## Work to be completed
From the entries below, copy every line that holds the word "before".

(Document images with source code)
== Segment start ==
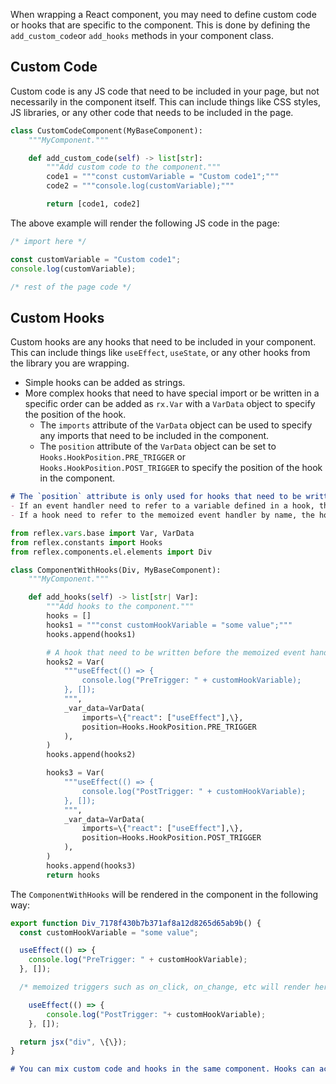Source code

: 
When wrapping a React component, you may need to define custom code or hooks that are specific to the component. This is done by defining the `add_custom_code`or `add_hooks` methods in your component class.

## Custom Code

Custom code is any JS code that need to be included in your page, but not necessarily in the component itself. This can include things like CSS styles, JS libraries, or any other code that needs to be included in the page.

```python
class CustomCodeComponent(MyBaseComponent):
    """MyComponent."""

    def add_custom_code(self) -> list[str]:
        """Add custom code to the component."""
        code1 = """const customVariable = "Custom code1";"""
        code2 = """console.log(customVariable);"""

        return [code1, code2]
```

The above example will render the following JS code in the page:

```javascript
/* import here */

const customVariable = "Custom code1";
console.log(customVariable);

/* rest of the page code */
```

## Custom Hooks
Custom hooks are any hooks that need to be included in your component. This can include things like `useEffect`, `useState`, or any other hooks from the library you are wrapping.

- Simple hooks can be added as strings.
- More complex hooks that need to have special import or be written in a specific order can be added as `rx.Var` with a `VarData` object to specify the position of the hook.
    - The `imports` attribute of the `VarData` object can be used to specify any imports that need to be included in the component.
    - The `position` attribute of the `VarData` object can be set to `Hooks.HookPosition.PRE_TRIGGER` or `Hooks.HookPosition.POST_TRIGGER` to specify the position of the hook in the component.

```md alert info
# The `position` attribute is only used for hooks that need to be written in a specific order. 
- If an event handler need to refer to a variable defined in a hook, the hook should be written before the event handler.
- If a hook need to refer to the memoized event handler by name, the hook should be written after the event handler.
```

```python
from reflex.vars.base import Var, VarData
from reflex.constants import Hooks
from reflex.components.el.elements import Div

class ComponentWithHooks(Div, MyBaseComponent):
    """MyComponent."""

    def add_hooks(self) -> list[str| Var]:
        """Add hooks to the component."""
        hooks = []
        hooks1 = """const customHookVariable = "some value";"""
        hooks.append(hooks1)

        # A hook that need to be written before the memoized event handlers.
        hooks2 = Var(
            """useEffect(() => {
                console.log("PreTrigger: " + customHookVariable);
            }, []);
            """,
            _var_data=VarData(
                imports=\{"react": ["useEffect"],\},
                position=Hooks.HookPosition.PRE_TRIGGER
            ),
        )
        hooks.append(hooks2)

        hooks3 = Var(
            """useEffect(() => {
                console.log("PostTrigger: " + customHookVariable);
            }, []);
            """,
            _var_data=VarData(
                imports=\{"react": ["useEffect"],\},
                position=Hooks.HookPosition.POST_TRIGGER
            ),
        )
        hooks.append(hooks3)
        return hooks
```

The `ComponentWithHooks` will be rendered in the component in the following way:

```javascript
export function Div_7178f430b7b371af8a12d8265d65ab9b() {
  const customHookVariable = "some value";

  useEffect(() => {
    console.log("PreTrigger: " + customHookVariable);
  }, []);

  /* memoized triggers such as on_click, on_change, etc will render here */

    useEffect(() => {
        console.log("PostTrigger: "+ customHookVariable);
    }, []);

  return jsx("div", \{\});
}
```

```md alert info
# You can mix custom code and hooks in the same component. Hooks can access a variable defined in the custom code, but custom code cannot access a variable defined in a hook.
```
== Segment end ==
## Response below
- If an event handler need to refer to a variable defined in a hook, the hook should be written before the event handler.
        # A hook that need to be written before the memoized event handlers.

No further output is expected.